Among other things, the area map was redrawn to reflect that the family had never owned the plot, thus legitimizing the expropriation, an investigation conducted by Israeli settlement watchdog Peace Now revealed.
“I’m the owner of this land, it’s been stolen from me,” Mohammed Abu Ta’ah, whose name, along with his father’s and grandfather’s, appears in the property certificates, told RT’s Paula Slier.
The land seizure was accomplished by Israeli authorities without tender, proper permits or even warning. Neither did the family give its consent.
The plot which had been expropriated from the family was then reallocated to the NGO Amana, whose mandate, experts say, is illegal land appropriation and building activity on Palestinian land. The NGO that has been long looking for land for its headquarters was quick to cordon off the area and start the construction works.
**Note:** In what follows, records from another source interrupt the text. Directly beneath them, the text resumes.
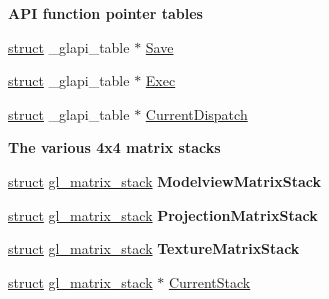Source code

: \begin{Indent}\textbf{ A\+PI function pointer tables}\par
\begin{DoxyCompactItemize}
\item 
\hyperlink{interfacestruct}{struct} \+\_\+glapi\+\_\+table $\ast$ \hyperlink{structgl__context_a78d173102caa0046b96f79499f1b7db7}{Save}
\item 
\hyperlink{interfacestruct}{struct} \+\_\+glapi\+\_\+table $\ast$ \hyperlink{structgl__context_a7bd1ab1d7228f547307df028ca5d6571}{Exec}
\item 
\hyperlink{interfacestruct}{struct} \+\_\+glapi\+\_\+table $\ast$ \hyperlink{structgl__context_a92b08ad6e43e67c060819301d498c7bc}{Current\+Dispatch}
\end{DoxyCompactItemize}
\end{Indent}
\begin{Indent}\textbf{ The various 4x4 matrix stacks}\par
\begin{DoxyCompactItemize}
\item 
\mbox{\label{structgl__context_a491d962ffc903f3bac3b2f1006de511e}} 
\hyperlink{interfacestruct}{struct} \hyperlink{structgl__matrix__stack}{gl\+\_\+matrix\+\_\+stack} {\bfseries Modelview\+Matrix\+Stack}
\item 
\mbox{\label{structgl__context_a0218ec46d676a39332fbeebf1cdcec27}} 
\hyperlink{interfacestruct}{struct} \hyperlink{structgl__matrix__stack}{gl\+\_\+matrix\+\_\+stack} {\bfseries Projection\+Matrix\+Stack}
\item 
\mbox{\label{structgl__context_aa0f306667da935d512e6c48fb219a820}} 
\hyperlink{interfacestruct}{struct} \hyperlink{structgl__matrix__stack}{gl\+\_\+matrix\+\_\+stack} {\bfseries Texture\+Matrix\+Stack}
\item 
\hyperlink{interfacestruct}{struct} \hyperlink{structgl__matrix__stack}{gl\+\_\+matrix\+\_\+stack} $\ast$ \hyperlink{structgl__context_ab49feb8f976150ad03e8da17a98fe06c}{Current\+Stack}
\end{DoxyCompactItemize}
\end{Indent}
“They came at two in the morning and erected the fence so that no one would come. And at dawn they brought the police and started working,” Mohammed said.
The family filed a petition against the illegal land transfer with the Jerusalem District court. The papers, however, got rejected by the judge due to some “flaws in proving the ownership.” The case is now going to the Supreme Court.
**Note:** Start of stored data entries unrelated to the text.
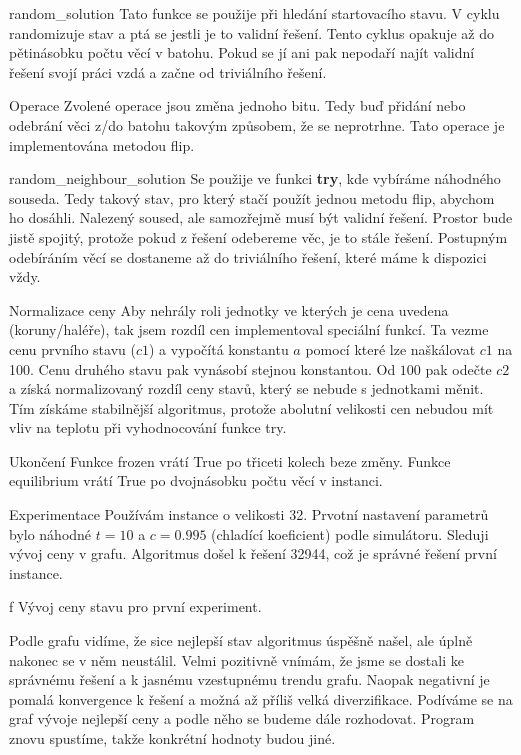 \secc random\_solution
Tato funkce se použije při hledání startovacího stavu. V cyklu randomizuje stav a ptá se jestli je to validní řešení. Tento cyklus opakuje až do pětinásobku počtu věcí v batohu. Pokud se jí ani pak nepodaří najít validní řešení svojí práci vzdá a začne od triviálního řešení.

\secc Operace
Zvolené operace jsou změna jednoho bitu. Tedy buď přidání nebo odebrání věci z/do batohu takovým způsobem, že se neprotrhne. Tato operace je implementována metodou flip.

\secc random\_neighbour\_solution
Se použije ve funkci {\bf try}, kde vybíráme náhodného souseda. Tedy takový stav, pro který stačí použít jednou metodu flip, abychom ho dosáhli. Nalezený soused, ale samozřejmě musí být validní řešení. Prostor bude jistě spojitý, protože pokud z řešení odebereme věc, je to stále řešení. Postupným odebíráním věcí se dostaneme až do triviálního řešení, které máme k dispozici vždy. 

\secc Normalizace ceny
Aby nehrály roli jednotky ve kterých je cena uvedena (koruny/haléře), tak jsem rozdíl cen implementoval speciální funkcí. Ta vezme cenu prvního stavu ($c1$) a vypočítá konstantu $a$ pomocí které lze naškálovat $c1$ na 100. Cenu druhého stavu pak vynásobí stejnou konstantou. Od $100$ pak odečte $c2$ a získá normalizovaný rozdíl ceny stavů, který se nebude s jednotkami měnit. Tím získáme stabilnější algoritmus, protože abolutní velikosti cen nebudou mít vliv na teplotu při vyhodnocování funkce try.


\secc Ukončení
Funkce frozen vrátí True po třiceti kolech beze změny. Funkce equilibrium vrátí True po dvojnásobku počtu věcí v instanci.


\vfill\break
\sec Experimentace
Používám instance o velikosti 32. Prvotní nastavení parametrů bylo náhodné $t = 10$ a $c = 0.995$ (chladící koeficient) podle simulátoru. Sleduji vývoj ceny v grafu. Algoritmus došel k řešení 32944, což je správné řešení první instance.

\centerline{ \picwidth=15cm  }
\caption/f Vývoj ceny stavu pro první experiment.
\bigskip

Podle grafu vidíme, že sice nejlepší stav algoritmus úspěšně našel, ale úplně nakonec se v něm neustálil. Velmi pozitivně vnímám, že jsme se dostali ke správnému řešení a k jasnému vzestupnému trendu grafu. Naopak negativní je pomalá konvergence k řešení a možná až příliš velká diverzifikace. Podíváme se na graf vývoje nejlepší ceny a podle něho se budeme dále rozhodovat. Program znovu spustíme, takže konkrétní hodnoty budou jiné.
“My grandfather sold the land to my father in 1942. It’s been my father’s name from 1942 back when Turks controlled this land,” Mohammed said, displaying the documents, which did not satisfy the judge.
Mohammed was forced to sign a paper that said he can’t show up on his own land.
Amana was founded by the religious movement Gush Emunim in 1979. The organization is the foremost private body spearheading new settlements.
"Amana, which is an organization specializing in illegal construction on stolen land, is building its newest settlement in East Jerusalem, on private land," Hagit Ofran of Peace Now movement told Haaretz newspaper.
She added that Amana has become like "an organization that owns a state – the government did the 'dirty work' for it in turning private Palestinian land into the main headquarters of the settler organization, inside a Palestinian neighborhood.”
This is not the first time the organization has faced such allegations. In 2014 police investigations revealed that Amana’s subsidiary Al-Watan used fake documents to erect a settlement on private land and 14 out of 15 times that it allegedly purchased land plots from Palestinians, it used fake identities and straw men.